The northern axis of the underground was never constructed but is served today by the Glattalbahn, the tram or Stadtbahn, which started operating between 2006 and 2010. There are plans to construct the Limmattalbahn from 2017 to 2022 on the western axis. However, in view of the increasing numbers of inhabitants and volume of traffic, in the early 2000s there were still repeated calls to construct a public transport network below ground. In 2003, a project by the name of "Sustainable Zurich" was initiated to gather further ideas. IT expert Thomas Mouzinho suggested a circular underground railway - the Zürkel - which was to run from Wollishofen via Albisrieden, Altstetten, Höngg, Affoltern, Oerlikon, Glattzentrum, Stettbach, Witikon and Tiefenbrunnen.

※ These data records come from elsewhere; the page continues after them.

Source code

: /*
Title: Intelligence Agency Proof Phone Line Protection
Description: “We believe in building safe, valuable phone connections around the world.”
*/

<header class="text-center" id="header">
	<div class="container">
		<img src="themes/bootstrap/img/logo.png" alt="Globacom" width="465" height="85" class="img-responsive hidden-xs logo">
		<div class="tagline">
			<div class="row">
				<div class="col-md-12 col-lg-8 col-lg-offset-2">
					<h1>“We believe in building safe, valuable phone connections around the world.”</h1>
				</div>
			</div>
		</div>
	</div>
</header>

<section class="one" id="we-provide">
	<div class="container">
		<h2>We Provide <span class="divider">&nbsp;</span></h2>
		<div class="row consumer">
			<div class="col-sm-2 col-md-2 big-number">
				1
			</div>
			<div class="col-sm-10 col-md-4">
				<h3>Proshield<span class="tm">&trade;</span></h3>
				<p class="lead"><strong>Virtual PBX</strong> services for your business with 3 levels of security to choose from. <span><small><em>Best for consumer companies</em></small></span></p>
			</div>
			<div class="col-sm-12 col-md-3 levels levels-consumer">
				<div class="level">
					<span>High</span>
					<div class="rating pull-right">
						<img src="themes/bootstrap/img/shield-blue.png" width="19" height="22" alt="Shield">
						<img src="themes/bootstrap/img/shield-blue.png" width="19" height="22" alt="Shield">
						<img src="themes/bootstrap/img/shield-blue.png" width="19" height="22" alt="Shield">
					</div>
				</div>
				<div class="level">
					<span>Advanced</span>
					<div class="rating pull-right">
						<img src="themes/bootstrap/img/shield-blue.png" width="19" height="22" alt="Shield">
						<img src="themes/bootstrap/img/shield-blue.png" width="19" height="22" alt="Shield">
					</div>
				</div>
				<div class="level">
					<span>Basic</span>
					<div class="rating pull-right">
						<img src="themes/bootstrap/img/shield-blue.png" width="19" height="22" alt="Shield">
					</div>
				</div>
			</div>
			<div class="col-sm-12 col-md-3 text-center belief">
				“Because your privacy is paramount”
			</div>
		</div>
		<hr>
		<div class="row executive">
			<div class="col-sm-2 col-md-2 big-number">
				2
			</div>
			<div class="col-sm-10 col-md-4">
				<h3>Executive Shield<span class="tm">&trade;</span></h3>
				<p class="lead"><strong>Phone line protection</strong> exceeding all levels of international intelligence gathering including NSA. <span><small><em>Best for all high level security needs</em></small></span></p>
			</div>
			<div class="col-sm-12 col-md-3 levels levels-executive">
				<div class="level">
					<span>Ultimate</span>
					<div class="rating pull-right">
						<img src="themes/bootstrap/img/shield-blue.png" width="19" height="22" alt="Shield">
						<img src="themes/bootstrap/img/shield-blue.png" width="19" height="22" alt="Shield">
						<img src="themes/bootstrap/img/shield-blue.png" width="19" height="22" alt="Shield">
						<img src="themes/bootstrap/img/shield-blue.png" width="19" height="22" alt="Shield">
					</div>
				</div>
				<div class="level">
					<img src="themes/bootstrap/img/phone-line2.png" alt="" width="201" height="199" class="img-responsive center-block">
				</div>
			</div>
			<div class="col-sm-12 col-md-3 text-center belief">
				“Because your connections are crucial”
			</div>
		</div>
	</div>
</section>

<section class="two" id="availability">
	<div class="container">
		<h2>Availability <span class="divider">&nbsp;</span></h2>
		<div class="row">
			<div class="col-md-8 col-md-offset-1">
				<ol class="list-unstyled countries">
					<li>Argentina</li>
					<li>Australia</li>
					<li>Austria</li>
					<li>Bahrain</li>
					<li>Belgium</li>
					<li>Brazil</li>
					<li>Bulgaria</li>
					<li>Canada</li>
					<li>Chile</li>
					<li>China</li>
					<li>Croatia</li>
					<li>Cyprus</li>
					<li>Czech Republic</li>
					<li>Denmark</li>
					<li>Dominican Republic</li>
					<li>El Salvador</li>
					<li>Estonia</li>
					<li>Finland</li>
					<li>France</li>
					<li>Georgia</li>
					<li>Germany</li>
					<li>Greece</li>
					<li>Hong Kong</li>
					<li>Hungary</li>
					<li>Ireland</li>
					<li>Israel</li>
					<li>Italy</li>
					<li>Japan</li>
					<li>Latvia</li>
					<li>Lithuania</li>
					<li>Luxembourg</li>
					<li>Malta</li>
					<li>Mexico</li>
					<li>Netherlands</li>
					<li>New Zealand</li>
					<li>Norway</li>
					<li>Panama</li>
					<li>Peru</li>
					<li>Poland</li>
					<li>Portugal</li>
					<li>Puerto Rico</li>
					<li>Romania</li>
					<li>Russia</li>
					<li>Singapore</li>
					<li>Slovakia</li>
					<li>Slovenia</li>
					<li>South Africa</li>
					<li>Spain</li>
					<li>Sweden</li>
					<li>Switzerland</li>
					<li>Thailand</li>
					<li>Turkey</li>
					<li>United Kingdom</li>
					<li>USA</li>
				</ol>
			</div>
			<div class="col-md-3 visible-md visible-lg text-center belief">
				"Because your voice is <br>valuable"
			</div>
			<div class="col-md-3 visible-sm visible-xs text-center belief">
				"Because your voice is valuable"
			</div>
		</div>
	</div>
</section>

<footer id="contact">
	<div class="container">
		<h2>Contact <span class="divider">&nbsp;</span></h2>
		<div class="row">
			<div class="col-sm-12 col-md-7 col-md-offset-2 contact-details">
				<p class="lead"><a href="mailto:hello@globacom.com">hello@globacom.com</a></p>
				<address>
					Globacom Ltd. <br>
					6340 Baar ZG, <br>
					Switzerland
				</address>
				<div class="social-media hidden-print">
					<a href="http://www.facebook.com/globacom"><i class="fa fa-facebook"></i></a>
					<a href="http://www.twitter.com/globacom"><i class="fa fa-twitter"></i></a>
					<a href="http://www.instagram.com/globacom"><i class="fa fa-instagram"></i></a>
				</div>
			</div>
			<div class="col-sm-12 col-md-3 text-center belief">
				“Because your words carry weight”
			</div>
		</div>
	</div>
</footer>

In 2011 the Professor for Transport Systems at the ETH Zürich, Ulrich Weidmann, once again took up the idea of constructing an underground tram below the city centre, similar to the 1962 underground railway project. In his opinion, the S-Bahn was overstretched and the tram too slow. The land freed up by dismantling the railtracks was not to be given over to roads - in contrast to the views of earlier traffic planners - but used in some way to increase quality of life.

On the basis of this idea, a student of Weidmann's, Christine Furter, wrote an MA thesis putting forward plans for a "Metrotram", which received an award from LITRA (an information service for public transport). The plans included tunnels up to 10.3 km long and 18 stations. Despite the estimated costs of between 2.3 and 2.75 billion Swiss francs, this plan was economically far more feasible than another suggestion for a further underground network.

In December 2015 two members of local government from the Green Party formally demanded that the government produce a report on the possibilities for an underground network in the area of Zürich. They did not make concrete suggestions as to where exactly the tracks should run, but were adamant that the main station should not be included, in view of the enormous amount of traffic it was already carrying.

The council answered in March 2016 that an underground in the city of Zurich was neither necessary nor feasible, and would, in addition, cost far too much money.